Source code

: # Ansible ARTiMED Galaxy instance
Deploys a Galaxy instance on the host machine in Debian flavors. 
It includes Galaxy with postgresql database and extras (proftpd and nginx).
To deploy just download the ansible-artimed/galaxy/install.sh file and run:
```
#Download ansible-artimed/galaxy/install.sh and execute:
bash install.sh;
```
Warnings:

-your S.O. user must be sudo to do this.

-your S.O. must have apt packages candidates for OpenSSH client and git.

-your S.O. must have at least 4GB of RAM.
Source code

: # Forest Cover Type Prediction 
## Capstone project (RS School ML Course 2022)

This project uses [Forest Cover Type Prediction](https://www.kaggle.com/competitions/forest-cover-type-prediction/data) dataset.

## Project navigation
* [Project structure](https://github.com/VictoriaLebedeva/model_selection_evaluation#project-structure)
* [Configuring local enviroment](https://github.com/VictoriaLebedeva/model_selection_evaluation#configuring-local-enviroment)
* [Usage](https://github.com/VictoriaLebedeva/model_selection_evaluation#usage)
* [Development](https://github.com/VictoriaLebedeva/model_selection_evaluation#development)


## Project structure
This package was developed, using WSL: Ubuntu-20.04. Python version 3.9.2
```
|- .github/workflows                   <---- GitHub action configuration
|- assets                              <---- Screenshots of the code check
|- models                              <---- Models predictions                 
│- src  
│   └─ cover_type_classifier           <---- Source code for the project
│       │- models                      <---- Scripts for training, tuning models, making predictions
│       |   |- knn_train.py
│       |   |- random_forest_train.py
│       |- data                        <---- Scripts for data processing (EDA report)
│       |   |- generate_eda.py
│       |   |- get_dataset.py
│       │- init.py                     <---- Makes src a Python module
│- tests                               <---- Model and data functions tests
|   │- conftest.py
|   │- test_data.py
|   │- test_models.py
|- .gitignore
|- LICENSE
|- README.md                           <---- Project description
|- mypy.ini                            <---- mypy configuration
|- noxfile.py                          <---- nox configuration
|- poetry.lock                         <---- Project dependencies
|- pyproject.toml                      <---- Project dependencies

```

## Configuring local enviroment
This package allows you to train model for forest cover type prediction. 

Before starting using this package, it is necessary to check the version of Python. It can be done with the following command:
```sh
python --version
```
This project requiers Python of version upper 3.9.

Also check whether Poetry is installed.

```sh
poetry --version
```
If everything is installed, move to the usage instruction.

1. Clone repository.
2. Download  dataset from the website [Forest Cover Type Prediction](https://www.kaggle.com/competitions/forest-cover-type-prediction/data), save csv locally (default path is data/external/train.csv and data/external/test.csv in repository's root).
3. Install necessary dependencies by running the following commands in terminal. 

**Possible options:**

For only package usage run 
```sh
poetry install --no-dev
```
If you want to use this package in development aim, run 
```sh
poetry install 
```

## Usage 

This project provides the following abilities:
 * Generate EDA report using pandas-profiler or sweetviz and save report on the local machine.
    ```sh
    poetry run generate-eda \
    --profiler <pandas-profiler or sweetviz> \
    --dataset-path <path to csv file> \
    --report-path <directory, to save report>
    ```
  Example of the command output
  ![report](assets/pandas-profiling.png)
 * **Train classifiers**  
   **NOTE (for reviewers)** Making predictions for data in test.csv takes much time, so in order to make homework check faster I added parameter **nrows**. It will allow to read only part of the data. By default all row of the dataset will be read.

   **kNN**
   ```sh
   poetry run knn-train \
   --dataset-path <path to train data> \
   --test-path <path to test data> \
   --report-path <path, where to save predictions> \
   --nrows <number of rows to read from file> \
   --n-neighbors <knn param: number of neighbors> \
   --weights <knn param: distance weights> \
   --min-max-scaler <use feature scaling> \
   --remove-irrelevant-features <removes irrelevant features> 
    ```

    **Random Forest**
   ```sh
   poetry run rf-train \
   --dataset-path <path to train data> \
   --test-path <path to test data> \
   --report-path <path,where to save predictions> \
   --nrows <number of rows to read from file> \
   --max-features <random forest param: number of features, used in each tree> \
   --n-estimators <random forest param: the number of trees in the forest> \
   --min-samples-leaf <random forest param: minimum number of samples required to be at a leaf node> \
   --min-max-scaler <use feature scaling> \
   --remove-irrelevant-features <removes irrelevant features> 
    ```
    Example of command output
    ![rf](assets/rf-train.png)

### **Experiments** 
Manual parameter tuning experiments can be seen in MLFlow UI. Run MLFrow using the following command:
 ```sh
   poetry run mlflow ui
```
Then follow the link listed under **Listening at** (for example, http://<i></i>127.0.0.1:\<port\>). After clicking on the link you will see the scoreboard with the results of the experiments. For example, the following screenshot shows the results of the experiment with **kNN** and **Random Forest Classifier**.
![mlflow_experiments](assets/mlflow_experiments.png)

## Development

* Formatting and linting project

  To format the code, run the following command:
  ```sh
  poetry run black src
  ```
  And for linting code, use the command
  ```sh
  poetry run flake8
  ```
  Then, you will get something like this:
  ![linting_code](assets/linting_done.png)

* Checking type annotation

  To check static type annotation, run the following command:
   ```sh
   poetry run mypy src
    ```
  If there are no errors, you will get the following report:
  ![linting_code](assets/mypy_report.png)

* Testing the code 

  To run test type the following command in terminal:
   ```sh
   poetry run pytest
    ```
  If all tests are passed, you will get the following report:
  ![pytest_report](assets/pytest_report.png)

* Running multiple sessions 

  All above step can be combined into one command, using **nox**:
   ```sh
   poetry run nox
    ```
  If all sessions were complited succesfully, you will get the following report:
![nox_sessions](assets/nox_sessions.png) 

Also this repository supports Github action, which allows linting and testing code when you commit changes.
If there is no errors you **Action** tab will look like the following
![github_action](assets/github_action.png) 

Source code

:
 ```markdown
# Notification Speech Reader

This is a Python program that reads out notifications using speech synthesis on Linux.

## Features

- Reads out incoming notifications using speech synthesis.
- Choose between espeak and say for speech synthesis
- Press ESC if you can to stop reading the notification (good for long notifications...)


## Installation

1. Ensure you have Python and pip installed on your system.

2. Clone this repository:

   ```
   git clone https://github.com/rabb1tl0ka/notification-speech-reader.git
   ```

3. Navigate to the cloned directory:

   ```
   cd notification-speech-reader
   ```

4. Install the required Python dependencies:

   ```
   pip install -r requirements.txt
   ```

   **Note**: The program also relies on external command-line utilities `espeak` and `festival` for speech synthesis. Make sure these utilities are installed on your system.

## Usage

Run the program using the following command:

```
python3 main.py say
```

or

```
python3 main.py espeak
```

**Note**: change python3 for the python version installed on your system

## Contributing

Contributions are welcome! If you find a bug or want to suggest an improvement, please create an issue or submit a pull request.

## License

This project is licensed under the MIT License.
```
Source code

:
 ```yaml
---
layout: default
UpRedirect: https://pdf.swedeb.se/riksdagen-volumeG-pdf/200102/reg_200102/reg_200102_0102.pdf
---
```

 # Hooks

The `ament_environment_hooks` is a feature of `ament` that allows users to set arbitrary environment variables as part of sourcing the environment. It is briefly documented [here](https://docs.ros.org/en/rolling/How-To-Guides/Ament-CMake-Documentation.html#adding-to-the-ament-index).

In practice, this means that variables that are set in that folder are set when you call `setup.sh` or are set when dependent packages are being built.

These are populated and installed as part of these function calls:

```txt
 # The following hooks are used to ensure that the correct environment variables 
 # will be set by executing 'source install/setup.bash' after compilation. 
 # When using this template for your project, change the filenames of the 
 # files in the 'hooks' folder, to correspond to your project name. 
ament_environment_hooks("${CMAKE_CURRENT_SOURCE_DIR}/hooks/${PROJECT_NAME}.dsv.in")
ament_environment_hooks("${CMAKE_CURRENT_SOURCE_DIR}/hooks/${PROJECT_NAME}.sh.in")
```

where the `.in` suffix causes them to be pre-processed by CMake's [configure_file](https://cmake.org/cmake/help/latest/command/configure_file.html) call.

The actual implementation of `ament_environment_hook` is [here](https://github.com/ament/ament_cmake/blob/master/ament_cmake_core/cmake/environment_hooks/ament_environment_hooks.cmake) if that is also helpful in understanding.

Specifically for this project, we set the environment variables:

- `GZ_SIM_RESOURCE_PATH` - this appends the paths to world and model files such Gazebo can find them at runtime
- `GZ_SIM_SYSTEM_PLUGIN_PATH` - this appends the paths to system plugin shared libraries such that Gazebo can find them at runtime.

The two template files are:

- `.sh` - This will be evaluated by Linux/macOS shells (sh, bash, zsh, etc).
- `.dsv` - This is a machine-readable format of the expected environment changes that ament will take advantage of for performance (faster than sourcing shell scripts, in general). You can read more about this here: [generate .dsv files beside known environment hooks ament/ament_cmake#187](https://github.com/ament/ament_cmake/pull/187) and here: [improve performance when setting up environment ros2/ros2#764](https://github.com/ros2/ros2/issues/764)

##############################

● GOAL OF THE EXERCISE
Go through the records above and copy every line with the word "dependencies".

● COMPLETED TASK
|- poetry.lock                         <---- Project dependencies
|- pyproject.toml                      <---- Project dependencies
3. Install necessary dependencies by running the following commands in terminal. 
4. Install the required Python dependencies:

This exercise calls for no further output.